Tiens, ça y est, je revois cet homme qui me l'avait déjà proposé une fois. J'y vais. Je sais ce que je dois lui demander mais je ne sais pas comment faire. J'espère qu'il pourra me montrer.

« Te revoilà ? Tu es prêt cette fois ? »

Je ne parvins qu'à lui répondre un petit oui timide. Il me donne enfin ce dont j'ai besoin. Normalement, on ne trouve plus ce genre de chose à No.6, mais il existe de la contrebande partout et si les règles sont crées, c'est bien pour être franchies non ?

« A-attends ! Explique moi comment on fait ! »

L'homme se retourne et soupire un bon coup... Il sort de sa poche un briquet, une cuillère et une seringue jetable.

« Regarde bien, ce n'est pas très compliqué. Tu met ta poudre dans la cuillère. Si c'est de la bonne, elle fond bien et ne fais pas de caillots. T'inquiètes pas pour ça, je fournis pas de la merde. Tu la fait fondre avec ton briquet comme ça et puis tu piques avec ta seringue. Ne la remplie jamais complètement en n'en prends jamais trop. Les doses peuvent êtres mortelles. Ensuite, tu te piques, en laissant rentrer le sang. Tu vois, regarde, sa se mélange à l'intérieur et là, tu t'envoie tout dans les veines ! »

C'est une sensation vraiment étrange. Je me sens glissé le long du mur. L'effet est immédiat, je ferme les yeux. Le type me demande de le payer. Je lui ai acheté de quoi me faire environ 5 doses dit-il. Alors que je suis complètement ailleurs, j'arrive a trouver mon argent et à lui donner. Je cache la poudre, c'est très convoité. Je suis toujours assis au milieu de cette rue. Je n'ai pas conscience de cette rue. Je découvre des choses que je n'avais jamais vues avant. C'est fou tout ce que ce monde cache en réalité. En tout cas, je suis tellement heureux que j'en ai oublié Nezumi. Je suis dans un autre monde, un autre univers que moi seul connait. C'est un endroit où il n'y a pas de souffrance, pas de pensées sombres, rien qui me rends triste. Ce monde est magique. Et il ne m'aura fallu pas plus de deux semaines pour avoir envie d'y être en permanence... Il avait raison ce type, une fois que tu as vu ce monde, tu veux tout le temps y retourner...

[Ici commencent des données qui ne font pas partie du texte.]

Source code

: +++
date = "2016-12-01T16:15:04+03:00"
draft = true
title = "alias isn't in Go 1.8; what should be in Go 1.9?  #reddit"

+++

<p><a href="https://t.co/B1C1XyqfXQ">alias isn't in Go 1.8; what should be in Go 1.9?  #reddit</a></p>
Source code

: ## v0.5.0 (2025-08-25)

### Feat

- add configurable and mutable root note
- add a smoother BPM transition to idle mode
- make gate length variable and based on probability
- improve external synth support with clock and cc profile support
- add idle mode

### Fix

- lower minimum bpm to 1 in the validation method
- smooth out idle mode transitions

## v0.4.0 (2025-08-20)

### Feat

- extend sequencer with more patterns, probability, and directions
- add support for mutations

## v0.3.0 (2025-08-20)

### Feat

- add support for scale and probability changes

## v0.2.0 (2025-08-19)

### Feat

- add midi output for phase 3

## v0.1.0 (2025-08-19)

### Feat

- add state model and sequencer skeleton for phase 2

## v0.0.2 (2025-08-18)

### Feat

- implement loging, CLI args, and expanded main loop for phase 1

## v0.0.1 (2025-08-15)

Je vais le revoir. J'ai mis un peu de temps a revenir mais il fallait vraiment que j'arrange mon ancienne demeure pour pouvoir l'accueillir. Ça a été un peu plus long que prévu mais je suis prêt maintenant. Je vais le revoir, revoir son doux visage, ses yeux magnifiques, tout ce qui le définit. J'espère qu'il n'a pas plus dépérit. Qu'il n'a pas fait de bêtises graves. Je ne pense pas qu'il puisse se donner la mort de toute façon. Je retourne à Lost Town, là où il est censé vivre avec sa mère. Mais je la trouve seule, en train de fermer sa boutique. Je n'ose pas aller lui parler pour lui demander où est Shion. Son visage marqué par la tristesse et la fatigue me donne peur de la réponse que je pourrais recevoir. Mais je dois le faire. Je veux savoir, je suis Nezumi, je ne suis pas faible, je peux supporter la réalité.

« Où est Shion ? »

Karan se retourne. Elle ne sembla pas étonnée de me voir mais juste un peu déçue.

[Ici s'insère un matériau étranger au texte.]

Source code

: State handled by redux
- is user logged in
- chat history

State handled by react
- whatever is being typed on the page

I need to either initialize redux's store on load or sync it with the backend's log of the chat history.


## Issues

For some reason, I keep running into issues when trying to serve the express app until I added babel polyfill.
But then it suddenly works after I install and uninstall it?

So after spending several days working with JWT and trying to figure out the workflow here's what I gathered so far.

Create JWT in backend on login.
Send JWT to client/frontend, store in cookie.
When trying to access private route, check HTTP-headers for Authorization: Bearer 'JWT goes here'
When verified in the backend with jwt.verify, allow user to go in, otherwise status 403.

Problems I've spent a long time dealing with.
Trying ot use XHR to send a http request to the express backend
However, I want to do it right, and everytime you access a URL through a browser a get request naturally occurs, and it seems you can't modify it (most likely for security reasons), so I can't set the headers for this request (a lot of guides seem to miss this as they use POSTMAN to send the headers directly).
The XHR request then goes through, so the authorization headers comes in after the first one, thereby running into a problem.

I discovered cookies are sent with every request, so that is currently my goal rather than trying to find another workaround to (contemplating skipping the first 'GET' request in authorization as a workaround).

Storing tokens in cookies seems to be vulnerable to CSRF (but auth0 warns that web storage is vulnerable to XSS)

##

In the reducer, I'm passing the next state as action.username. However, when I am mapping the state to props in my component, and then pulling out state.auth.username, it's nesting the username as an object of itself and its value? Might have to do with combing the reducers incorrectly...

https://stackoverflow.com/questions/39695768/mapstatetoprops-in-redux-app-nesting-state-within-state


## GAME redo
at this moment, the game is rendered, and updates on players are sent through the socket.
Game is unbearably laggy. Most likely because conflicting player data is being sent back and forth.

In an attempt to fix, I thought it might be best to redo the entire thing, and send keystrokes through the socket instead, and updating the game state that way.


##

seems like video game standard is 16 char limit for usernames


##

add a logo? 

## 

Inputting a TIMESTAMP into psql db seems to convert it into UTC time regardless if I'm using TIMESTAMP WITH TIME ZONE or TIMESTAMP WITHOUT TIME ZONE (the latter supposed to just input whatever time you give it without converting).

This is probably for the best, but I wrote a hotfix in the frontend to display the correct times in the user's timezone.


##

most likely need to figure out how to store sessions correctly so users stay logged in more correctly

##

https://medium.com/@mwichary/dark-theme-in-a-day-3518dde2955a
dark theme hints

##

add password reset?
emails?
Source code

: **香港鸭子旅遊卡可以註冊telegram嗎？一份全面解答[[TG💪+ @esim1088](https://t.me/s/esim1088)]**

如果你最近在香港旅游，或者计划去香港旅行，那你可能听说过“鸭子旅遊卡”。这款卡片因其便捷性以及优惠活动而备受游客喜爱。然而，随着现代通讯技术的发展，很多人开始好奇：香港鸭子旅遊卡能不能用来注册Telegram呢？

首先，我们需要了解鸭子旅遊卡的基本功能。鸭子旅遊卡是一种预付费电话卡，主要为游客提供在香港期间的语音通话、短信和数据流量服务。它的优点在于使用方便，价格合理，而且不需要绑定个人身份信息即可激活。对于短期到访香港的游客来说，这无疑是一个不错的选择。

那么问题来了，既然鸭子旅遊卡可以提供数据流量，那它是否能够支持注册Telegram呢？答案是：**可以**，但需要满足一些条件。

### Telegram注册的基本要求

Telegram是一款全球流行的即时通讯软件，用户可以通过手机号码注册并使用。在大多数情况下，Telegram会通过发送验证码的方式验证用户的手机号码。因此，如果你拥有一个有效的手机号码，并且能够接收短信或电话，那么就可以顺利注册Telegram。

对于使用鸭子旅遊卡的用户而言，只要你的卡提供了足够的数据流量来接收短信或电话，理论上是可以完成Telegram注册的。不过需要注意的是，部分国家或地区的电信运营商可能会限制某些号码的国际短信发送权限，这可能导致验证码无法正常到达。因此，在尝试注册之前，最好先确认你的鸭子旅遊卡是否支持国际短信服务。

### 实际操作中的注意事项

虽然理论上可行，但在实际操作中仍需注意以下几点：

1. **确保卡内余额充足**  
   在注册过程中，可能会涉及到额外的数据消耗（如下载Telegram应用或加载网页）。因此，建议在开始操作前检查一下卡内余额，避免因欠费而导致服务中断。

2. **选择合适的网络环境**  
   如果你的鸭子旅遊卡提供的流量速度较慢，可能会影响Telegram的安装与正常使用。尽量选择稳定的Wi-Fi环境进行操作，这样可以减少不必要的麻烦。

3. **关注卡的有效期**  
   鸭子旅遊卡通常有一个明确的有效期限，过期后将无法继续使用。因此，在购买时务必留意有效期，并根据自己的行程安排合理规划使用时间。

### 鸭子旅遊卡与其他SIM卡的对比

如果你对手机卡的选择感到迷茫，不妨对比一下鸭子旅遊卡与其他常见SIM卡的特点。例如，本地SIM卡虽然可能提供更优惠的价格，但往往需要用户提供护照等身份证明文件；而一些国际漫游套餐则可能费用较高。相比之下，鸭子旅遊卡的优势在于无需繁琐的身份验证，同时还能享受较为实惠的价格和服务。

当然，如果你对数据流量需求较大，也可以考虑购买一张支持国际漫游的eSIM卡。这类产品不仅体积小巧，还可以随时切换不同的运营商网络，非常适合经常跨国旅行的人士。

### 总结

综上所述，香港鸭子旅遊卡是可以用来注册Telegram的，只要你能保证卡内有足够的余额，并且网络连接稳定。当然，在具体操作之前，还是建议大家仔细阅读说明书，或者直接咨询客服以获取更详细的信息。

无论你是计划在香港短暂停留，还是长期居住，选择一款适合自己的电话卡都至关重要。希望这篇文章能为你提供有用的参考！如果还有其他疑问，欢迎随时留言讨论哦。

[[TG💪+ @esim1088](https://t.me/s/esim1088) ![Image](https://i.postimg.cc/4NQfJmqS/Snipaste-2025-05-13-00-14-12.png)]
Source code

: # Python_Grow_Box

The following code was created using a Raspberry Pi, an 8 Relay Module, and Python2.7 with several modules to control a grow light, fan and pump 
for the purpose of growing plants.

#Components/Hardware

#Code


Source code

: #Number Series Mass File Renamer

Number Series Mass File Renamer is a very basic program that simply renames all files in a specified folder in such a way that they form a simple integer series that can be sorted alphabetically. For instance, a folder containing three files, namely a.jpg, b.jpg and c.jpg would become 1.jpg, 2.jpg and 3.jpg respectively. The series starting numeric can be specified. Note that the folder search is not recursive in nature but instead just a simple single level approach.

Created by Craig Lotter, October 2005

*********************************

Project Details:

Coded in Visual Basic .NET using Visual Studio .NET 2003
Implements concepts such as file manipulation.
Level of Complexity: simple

« Tu arrives un peu tard. Je pense qu'il est quelque part dans l'ancien district ouest... Je ne te garantis pas l'état dans lequel tu le trouveras. »

Sa voix me glace le sang. Je me retourne, me met à courir, je veux le revoir le plus vite possible, je veux le sauver. Je cours, je perds haleine jusqu'à arriver à l'endroit où se tenait le mur avant. Il est là, par terre, écroulé, les yeux fermés, un seringue encore plantée dans son bras.

« Shion... »

J'ai mis trop longtemps... Pardon Shion.